(Beginning of The data)

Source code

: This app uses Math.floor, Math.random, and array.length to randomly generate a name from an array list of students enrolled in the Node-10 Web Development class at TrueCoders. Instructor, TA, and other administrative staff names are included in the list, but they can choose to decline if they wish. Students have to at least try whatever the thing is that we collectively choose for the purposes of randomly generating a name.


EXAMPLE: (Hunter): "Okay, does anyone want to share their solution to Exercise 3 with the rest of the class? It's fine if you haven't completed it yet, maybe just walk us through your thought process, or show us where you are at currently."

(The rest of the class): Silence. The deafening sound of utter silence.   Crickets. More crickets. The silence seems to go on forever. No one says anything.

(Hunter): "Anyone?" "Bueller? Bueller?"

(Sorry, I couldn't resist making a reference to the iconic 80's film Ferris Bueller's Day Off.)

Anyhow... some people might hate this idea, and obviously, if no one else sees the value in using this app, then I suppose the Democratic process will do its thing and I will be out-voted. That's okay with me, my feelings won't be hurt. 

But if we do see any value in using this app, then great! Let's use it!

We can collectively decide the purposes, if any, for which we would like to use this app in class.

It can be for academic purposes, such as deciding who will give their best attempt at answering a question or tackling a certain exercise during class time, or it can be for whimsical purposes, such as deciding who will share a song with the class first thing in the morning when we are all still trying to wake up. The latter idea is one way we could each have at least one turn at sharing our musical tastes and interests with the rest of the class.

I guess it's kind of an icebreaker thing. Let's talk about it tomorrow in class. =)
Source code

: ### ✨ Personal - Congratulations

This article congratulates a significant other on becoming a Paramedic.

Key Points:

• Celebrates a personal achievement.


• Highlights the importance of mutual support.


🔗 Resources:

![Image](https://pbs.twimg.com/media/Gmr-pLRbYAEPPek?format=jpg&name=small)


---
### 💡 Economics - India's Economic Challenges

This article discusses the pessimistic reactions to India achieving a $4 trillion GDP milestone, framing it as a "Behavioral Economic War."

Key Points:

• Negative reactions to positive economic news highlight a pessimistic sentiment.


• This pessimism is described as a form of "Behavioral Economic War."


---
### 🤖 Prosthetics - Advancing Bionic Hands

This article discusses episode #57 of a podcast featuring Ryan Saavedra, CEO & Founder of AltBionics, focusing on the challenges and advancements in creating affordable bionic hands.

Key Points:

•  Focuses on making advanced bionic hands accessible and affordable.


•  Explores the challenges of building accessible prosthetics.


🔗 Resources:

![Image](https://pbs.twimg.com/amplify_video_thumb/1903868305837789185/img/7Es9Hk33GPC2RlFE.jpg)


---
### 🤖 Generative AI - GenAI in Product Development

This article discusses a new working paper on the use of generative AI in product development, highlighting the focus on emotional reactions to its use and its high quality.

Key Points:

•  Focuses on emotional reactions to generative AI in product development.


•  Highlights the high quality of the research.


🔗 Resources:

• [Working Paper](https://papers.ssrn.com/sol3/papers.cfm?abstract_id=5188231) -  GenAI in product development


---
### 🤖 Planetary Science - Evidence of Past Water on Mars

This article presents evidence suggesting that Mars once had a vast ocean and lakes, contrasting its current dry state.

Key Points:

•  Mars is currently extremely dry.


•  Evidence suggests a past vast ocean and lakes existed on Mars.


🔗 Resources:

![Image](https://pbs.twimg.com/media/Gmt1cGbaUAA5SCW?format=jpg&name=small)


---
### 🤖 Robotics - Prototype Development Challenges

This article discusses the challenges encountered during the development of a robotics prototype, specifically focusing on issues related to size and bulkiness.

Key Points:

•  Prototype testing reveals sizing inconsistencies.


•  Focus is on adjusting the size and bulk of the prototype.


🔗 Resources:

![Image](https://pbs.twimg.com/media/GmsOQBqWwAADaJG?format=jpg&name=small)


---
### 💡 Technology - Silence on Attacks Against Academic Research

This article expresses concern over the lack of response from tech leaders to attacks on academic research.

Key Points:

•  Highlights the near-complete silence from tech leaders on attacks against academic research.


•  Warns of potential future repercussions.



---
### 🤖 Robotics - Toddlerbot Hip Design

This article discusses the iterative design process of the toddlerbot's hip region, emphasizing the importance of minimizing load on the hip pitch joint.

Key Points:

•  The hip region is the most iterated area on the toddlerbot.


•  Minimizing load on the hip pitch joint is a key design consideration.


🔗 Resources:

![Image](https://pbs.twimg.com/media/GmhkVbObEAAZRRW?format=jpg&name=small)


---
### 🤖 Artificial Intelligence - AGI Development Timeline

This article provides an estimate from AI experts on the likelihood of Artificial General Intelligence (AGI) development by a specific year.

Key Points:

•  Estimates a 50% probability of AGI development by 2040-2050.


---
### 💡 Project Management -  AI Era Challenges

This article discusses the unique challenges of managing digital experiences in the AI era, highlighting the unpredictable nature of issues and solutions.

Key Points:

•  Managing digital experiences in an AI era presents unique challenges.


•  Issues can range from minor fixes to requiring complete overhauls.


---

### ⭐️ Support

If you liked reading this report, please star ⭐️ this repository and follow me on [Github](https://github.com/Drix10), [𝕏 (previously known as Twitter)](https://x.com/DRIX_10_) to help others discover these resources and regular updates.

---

(End of The data)

From the entries above, extract every line where the word "presents" appears.

This article presents evidence suggesting that Mars once had a vast ocean and lakes, contrasting its current dry state.
•  Managing digital experiences in an AI era presents unique challenges.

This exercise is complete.